At her workshops, she invites participants to smell a range of different scents and then share the memories that they evoke. “You get a lot of children and young adults with personalities that are not very open,” she says, “and it’s like a hammer that shatters the glass when someone smells something that brings back the memory.”

Tecumseh resident Nancy Austin attended one of Krell Kydd’s workshops at AADL on a whim this spring and was deeply stirred–despite, or because of, having lost her sense of smell in a car accident at age seven.

“I understand that people will smell something and that odor will bring back memories very strongly, and to me it almost sounds magical,” Austin says. “There are a few things that I think I can recall what they smell like from childhood, like crayons or fruit cobbler or Band-Aids.

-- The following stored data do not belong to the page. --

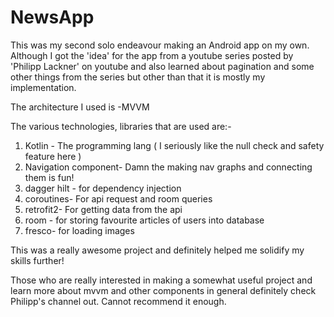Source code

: # NewsApp
This was my second solo endeavour making an Android app on my own. Although I got the 'idea' for the app from a youtube series posted by 'Philipp Lackner' on youtube 
and also learned about pagination and some other things from the series but other than that it is mostly my implementation.

The architecture I used is -MVVM

The various technologies, libraries that are used are:-

1) Kotlin - The programming lang ( I seriously like the null check and safety feature here )
2) Navigation component- Damn the making nav graphs and connecting them is fun!
3) dagger hilt - for dependency injection
4) coroutines- For api request and room queries
5) retrofit2- For getting data from the api
6) room - for storing favourite articles of users into database
7) fresco- for loading images

This was a really awesome project and definitely helped me solidify my skills further!

Those who are really interested in making a somewhat useful project and learn more about mvvm and other components in general definitely check Philipp's channel out. Cannot recommend it 
enough.
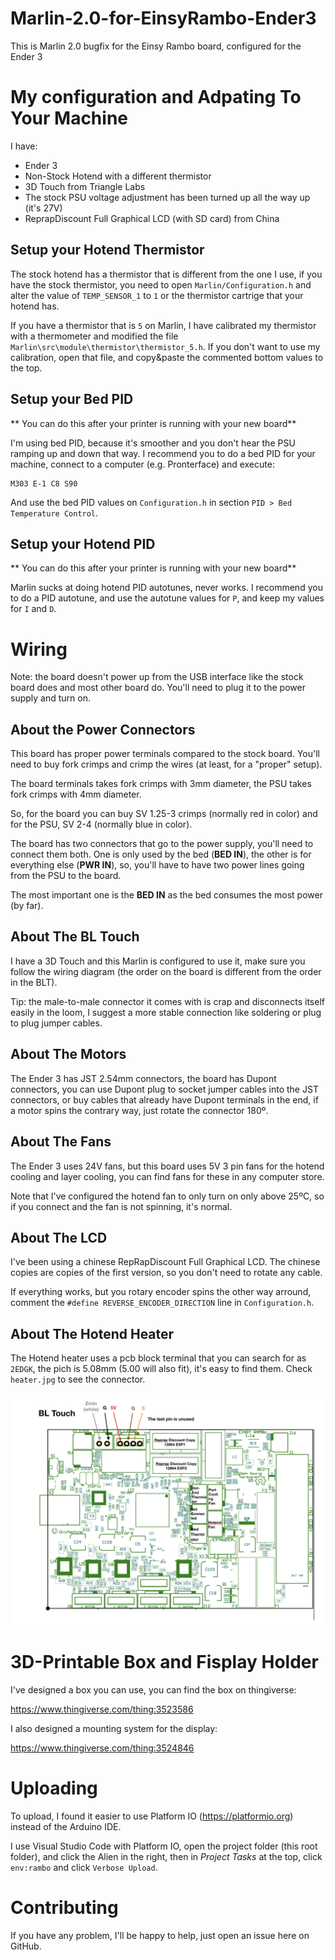 # Marlin-2.0-for-EinsyRambo-Ender3

This is Marlin 2.0 bugfix for the Einsy Rambo board, configured for the Ender 3

# My configuration and Adpating To Your Machine

I have:

* Ender 3
* Non-Stock Hotend with a different thermistor
* 3D Touch from Triangle Labs
* The stock PSU voltage adjustment has been turned up all the way up (it's 27V)
* ReprapDiscount Full Graphical LCD (with SD card) from China

## Setup your Hotend Thermistor

The stock hotend has a thermistor that is different from the one I use, if you have the
stock thermistor, you need to open `Marlin/Configuration.h` and alter the value of `TEMP_SENSOR_1`
to `1` or the thermistor cartrige that your hotend has.

If you have a thermistor that is `5` on Marlin, I have calibrated my thermistor with a thermometer and modified the file `Marlin\src\module\thermistor\thermistor_5.h`. If you don't want to use my calibration, open that file, and copy&paste the commented bottom values to the top.

## Setup your Bed PID

** You can do this after your printer is running with your new board**

I'm using bed PID, because it's smoother and you don't hear the PSU ramping up and down that way. I recommend you to do a bed PID for your machine, connect to a computer (e.g. Pronterface) and execute:

    M303 E-1 C8 S90

And use the bed PID values on `Configuration.h` in section `PID > Bed Temperature Control`.

## Setup your Hotend PID

** You can do this after your printer is running with your new board**

Marlin sucks at doing hotend PID autotunes, never works. I recommend you to do a PID autotune, and use the autotune values for `P`, and keep my values for `I` and `D`.

# Wiring

Note: the board doesn't power up from the USB interface like the stock board does and most other board do. You'll need to plug it to the power supply and turn on.

## About the Power Connectors

This board has proper power terminals compared to the stock board. You'll need to buy fork crimps and crimp the wires (at least, for a "proper" setup).

The board terminals takes fork crimps with 3mm diameter, the PSU takes fork crimps with 4mm diameter.

So, for the board you can buy SV 1.25-3 crimps (normally red in color) and for the PSU, SV 2-4 (normally blue in color).

The board has two connectors that go to the power supply, you'll need to connect them both. One is only used by the bed (**BED IN**), the other is for everything else (**PWR IN**), so, you'll have to have two power lines going from the PSU to the board.

The most important one is the **BED IN** as the bed consumes the most power (by far).

## About The BL Touch

I have a 3D Touch and this Marlin is configured to use it, make sure you follow the wiring diagram (the order on the board is different from the order in the BLT).

Tip: the male-to-male connector it comes with is crap and disconnects itself easily in the loom, I suggest a more stable connection like soldering or plug to plug jumper cables.

## About The Motors

The Ender 3 has JST 2.54mm connectors, the board has Dupont connectors, you can use Dupont plug to socket jumper cables into the JST connectors, or buy cables that already have Dupont terminals in the end, if a motor spins the contrary way, just rotate the connector 180º.

## About The Fans

The Ender 3 uses 24V fans, but this board uses 5V 3 pin fans for the hotend cooling and layer cooling, you can find fans for these in any computer store.

Note that I've configured the hotend fan to only turn on only above 25ºC, so if you connect and the fan is not spinning, it's normal.

## About The LCD

I've been using a chinese RepRapDiscount Full Graphical LCD. The chinese copies are copies of the first version, so you don't need to rotate any cable.

If everything works, but you rotary encoder spins the other way arround, comment the `#define REVERSE_ENCODER_DIRECTION` line in `Configuration.h`.

## About The Hotend Heater

The Hotend heater uses a pcb block terminal that you can search for as `2EDGK`, the pich is 5.08mm (5.00 will also fit), it's easy to find them. Check `heater.jpg` to see the connector.

![Wiring Diagram](wiring.png)

# 3D-Printable Box and Fisplay Holder

I've designed a box you can use, you can find the box on thingiverse:

https://www.thingiverse.com/thing:3523586

I also designed a mounting system for the display:

https://www.thingiverse.com/thing:3524846

# Uploading

To upload, I found it easier to use Platform IO (https://platformio.org) instead of the Arduino IDE.

I use Visual Studio Code with Platform IO, open the project folder (this root folder), and click the Alien in the right, then in *Project Tasks* at the top, click `env:rambo` and click `Verbose Upload`.

# Contributing

If you have any problem, I'll be happy to help, just open an issue here on GitHub.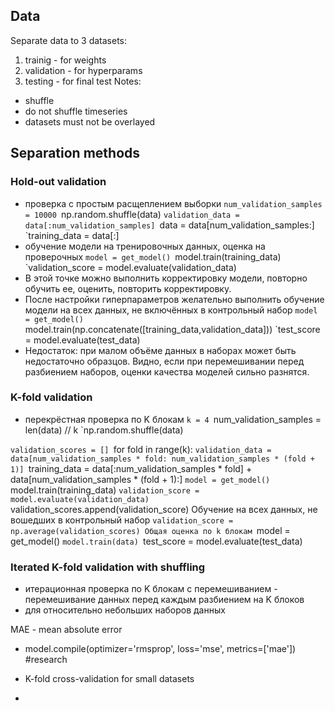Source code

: ## Data
Separate data to 3 datasets:
1) trainig -  for weights
2) validation - for hyperparams
3) testing - for final test
Notes:
* shuffle
* do not shuffle timeseries
* datasets must not be overlayed
## Separation methods
### Hold-out validation
* проверка с простым расщеплением выборки
`num_validation_samples = 10000
`np.random.shuffle(data)
`validation_data = data[:num_validation_samples]
`data = data[num_validation_samples:]
`training_data = data[:]
* обучение модели на тренировочных данных, оценка на проверочных
`model = get_model()
`model.train(training_data)
`validation_score = model.evaluate(validation_data)
* В этой точке можно выполнить корректировку модели,
повторно обучить ее, оценить, повторить корректировку.
* После настройки гиперпараметров желательно выполнить обучение модели на всех данных, не включённых в контрольный набор
`model = get_model()
`model.train(np.concatenate([training_data,validation_data]))
`test_score = model.evaluate(test_data)
* Недостаток: при малом объёме данных в наборах может быть недостаточно образцов. Видно, если при перемешивании перед разбиением наборов, оценки качества моделей сильно разнятся.
### K-fold validation
* перекрёстная проверка по K блокам
`k = 4
`num_validation_samples = len(data) // k
`np.random.shuffle(data)

`validation_scores = []
`for fold in range(k):
	`validation_data = data[num_validation_samples * fold: num_validation_samples * (fold + 1)]
	`training_data = data[:num_validation_samples * fold] + data[num_validation_samples * (fold + 1):]
	`model = get_model()
	`model.train(training_data)
	`validation_score = model.evaluate(validation_data)
	`validation_scores.append(validation_score)
Обучение на всех данных, не вошедших в контрольный набор
	`validation_score = np.average(validation_scores)
Общая оценка по k блокам
	`model = get_model()
	`model.train(data)
	`test_score = model.evaluate(test_data)

### Iterated K-fold validation with shuffling
* итерационная проверка по K блокам с перемешиванием - перемешивание данных перед каждым разбиением на K блоков
* для относительно небольших наборов данных

MAE - mean absolute error
* model.compile(optimizer='rmsprop', loss='mse', metrics=['mae'])  #research 

* K-fold cross-validation for small datasets
* 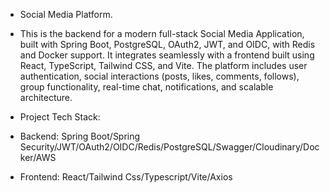 * Social Media Platform.
* This is the backend for a modern full-stack Social Media Application, built with Spring Boot, PostgreSQL, OAuth2, JWT, and OIDC, with Redis and Docker support. It integrates seamlessly with a frontend built using React, TypeScript, Tailwind CSS, and Vite.
The platform includes user authentication, social interactions (posts, likes, comments, follows), group functionality, real-time chat, notifications, and scalable architecture.

* Project Tech Stack:
- Backend: Spring Boot/Spring Security/JWT/OAuth2/OIDC/Redis/PostgreSQL/Swagger/Cloudinary/Docker/AWS
  
- Frontend: React/Tailwind Css/Typescript/Vite/Axios

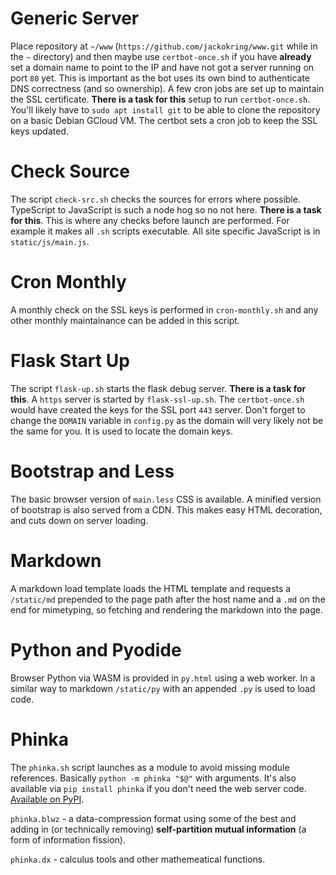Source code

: # Generic Server

Place repository at `~/www` (`https://github.com/jackokring/www.git` while in the `~` directory) and then maybe use `certbot-once.sh` if you have **already** set a domain name to point to the IP and have not got a server running on port `80` yet. This is important as the bot uses its own bind to authenticate DNS correctness (and so ownership). A few cron jobs are set up to maintain the SSL certificate. **There is a task for this** setup to run `certbot-once.sh`. You'll likely have to `sudo apt install git` to be able to clone the repository on a basic Debian GCloud VM. The certbot sets a cron job to keep the SSL keys updated.

# Check Source

The script `check-src.sh` checks the sources for errors where possible. TypeScript to JavaScript is such a node hog so no not here. **There is a task for this**. This is where any checks before launch are performed. For example it makes all `.sh` scripts executable. All site specific JavaScript is in `static/js/main.js`.

# Cron Monthly

A monthly check on the SSL keys is performed in `cron-monthly.sh` and any other monthly maintainance can be added in this script.

# Flask Start Up

The script `flask-up.sh` starts the flask debug server. **There is a task for this**. A `https` server is started by `flask-ssl-up.sh`. The `certbot-once.sh` would have created the keys for the SSL port `443` server. Don't forget to change the `DOMAIN` variable in `config.py` as the domain will very likely not be the same for you. It is used to locate the domain keys.

# Bootstrap and Less

The basic browser version of `main.less` CSS is available. A minified version of bootstrap is also served from a CDN. This makes easy HTML decoration, and cuts down on server loading.

# Markdown

A markdown load template loads the HTML template and requests a `/static/md` prepended to the page path after the host name and a `.md` on the end for mimetyping, so fetching and rendering the markdown into the page.

# Python and Pyodide

Browser Python via WASM is provided in `py.html` using a web worker. In a similar way to markdown `/static/py` with an appended `.py` is used to load code.

# Phinka

The `phinka.sh` script launches as a module to avoid missing module references. Basically `python -m phinka "$@"` with arguments. It's also available via `pip install phinka` if you don't need the web server code. [Available on PyPI](https://pypi.org/project/phinka/).

`phinka.blwz` - a data-compression format using some of the best and adding in (or technically removing) **self-partition mutual information** (a form of information fission).

`phinka.dx` - calculus tools and other mathemeatical functions.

Those memories are kind of precious, and they did come back …”

Krell Kydd’s blog includes everything from announcements of new perfumes to her recollection of the high school teacher who first got her excited about chemistry. She’s been writing it for eight years and may soon compile some of the material into a book.

It’s most likely, she says, to take the form of a collection of autobiographical stories, all linked to scent memories. “You can see something with your eyes and it can be an illusion, but smell is never wrong because it’s part of the basics of survival,” she says.

“That’s another thing about the sense of smell: it never lies.”

This article has been edited since it appeared in the August 2013 Ann Arbor Observer. The year Krell Kydd graduated from college, and the spelling of the magazine where she worked, have been corrected.